▸ Work required:
The records beneath should be restated word for word.

[Dataset entries]
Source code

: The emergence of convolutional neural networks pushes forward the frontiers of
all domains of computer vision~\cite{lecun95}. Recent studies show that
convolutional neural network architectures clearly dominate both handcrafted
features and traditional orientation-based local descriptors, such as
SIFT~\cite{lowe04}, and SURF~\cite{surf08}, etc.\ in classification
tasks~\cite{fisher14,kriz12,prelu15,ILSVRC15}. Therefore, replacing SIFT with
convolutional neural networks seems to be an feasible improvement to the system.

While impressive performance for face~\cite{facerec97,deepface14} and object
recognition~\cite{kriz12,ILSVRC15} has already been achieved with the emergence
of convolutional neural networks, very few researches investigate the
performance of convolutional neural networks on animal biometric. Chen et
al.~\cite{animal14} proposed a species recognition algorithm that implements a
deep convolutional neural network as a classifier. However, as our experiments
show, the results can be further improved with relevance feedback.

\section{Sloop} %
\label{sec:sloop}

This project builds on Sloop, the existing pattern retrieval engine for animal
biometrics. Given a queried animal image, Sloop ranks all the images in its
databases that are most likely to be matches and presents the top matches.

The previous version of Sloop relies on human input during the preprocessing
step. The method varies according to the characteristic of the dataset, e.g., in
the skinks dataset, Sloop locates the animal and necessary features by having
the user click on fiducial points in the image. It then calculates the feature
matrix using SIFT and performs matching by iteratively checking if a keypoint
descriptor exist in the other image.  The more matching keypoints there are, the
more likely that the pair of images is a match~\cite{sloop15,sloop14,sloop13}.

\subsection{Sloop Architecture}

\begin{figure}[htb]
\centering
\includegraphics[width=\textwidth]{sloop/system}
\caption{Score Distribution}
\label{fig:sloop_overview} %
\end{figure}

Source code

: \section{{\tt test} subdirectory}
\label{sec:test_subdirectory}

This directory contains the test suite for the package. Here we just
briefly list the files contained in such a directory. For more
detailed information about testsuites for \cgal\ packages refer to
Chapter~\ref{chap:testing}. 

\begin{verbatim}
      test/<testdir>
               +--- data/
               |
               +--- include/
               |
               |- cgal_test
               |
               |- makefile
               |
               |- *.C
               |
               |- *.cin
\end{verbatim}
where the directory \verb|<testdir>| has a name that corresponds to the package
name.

▸ Expected answer:
Source code

: The emergence of convolutional neural networks pushes forward the frontiers of
all domains of computer vision~\cite{lecun95}. Recent studies show that
convolutional neural network architectures clearly dominate both handcrafted
features and traditional orientation-based local descriptors, such as
SIFT~\cite{lowe04}, and SURF~\cite{surf08}, etc.\ in classification
tasks~\cite{fisher14,kriz12,prelu15,ILSVRC15}. Therefore, replacing SIFT with
convolutional neural networks seems to be an feasible improvement to the system.

While impressive performance for face~\cite{facerec97,deepface14} and object
recognition~\cite{kriz12,ILSVRC15} has already been achieved with the emergence
of convolutional neural networks, very few researches investigate the
performance of convolutional neural networks on animal biometric. Chen et
al.~\cite{animal14} proposed a species recognition algorithm that implements a
deep convolutional neural network as a classifier. However, as our experiments
show, the results can be further improved with relevance feedback.

\section{Sloop} %
\label{sec:sloop}

This project builds on Sloop, the existing pattern retrieval engine for animal
biometrics. Given a queried animal image, Sloop ranks all the images in its
databases that are most likely to be matches and presents the top matches.

The previous version of Sloop relies on human input during the preprocessing
step. The method varies according to the characteristic of the dataset, e.g., in
the skinks dataset, Sloop locates the animal and necessary features by having
the user click on fiducial points in the image. It then calculates the feature
matrix using SIFT and performs matching by iteratively checking if a keypoint
descriptor exist in the other image.  The more matching keypoints there are, the
more likely that the pair of images is a match~\cite{sloop15,sloop14,sloop13}.

\subsection{Sloop Architecture}

\begin{figure}[htb]
\centering
\includegraphics[width=\textwidth]{sloop/system}
\caption{Score Distribution}
\label{fig:sloop_overview} %
\end{figure}

Source code

: \section{{\tt test} subdirectory}
\label{sec:test_subdirectory}

This directory contains the test suite for the package. Here we just
briefly list the files contained in such a directory. For more
detailed information about testsuites for \cgal\ packages refer to
Chapter~\ref{chap:testing}. 

\begin{verbatim}
      test/<testdir>
               +--- data/
               |
               +--- include/
               |
               |- cgal_test
               |
               |- makefile
               |
               |- *.C
               |
               |- *.cin
\end{verbatim}
where the directory \verb|<testdir>| has a name that corresponds to the package
name.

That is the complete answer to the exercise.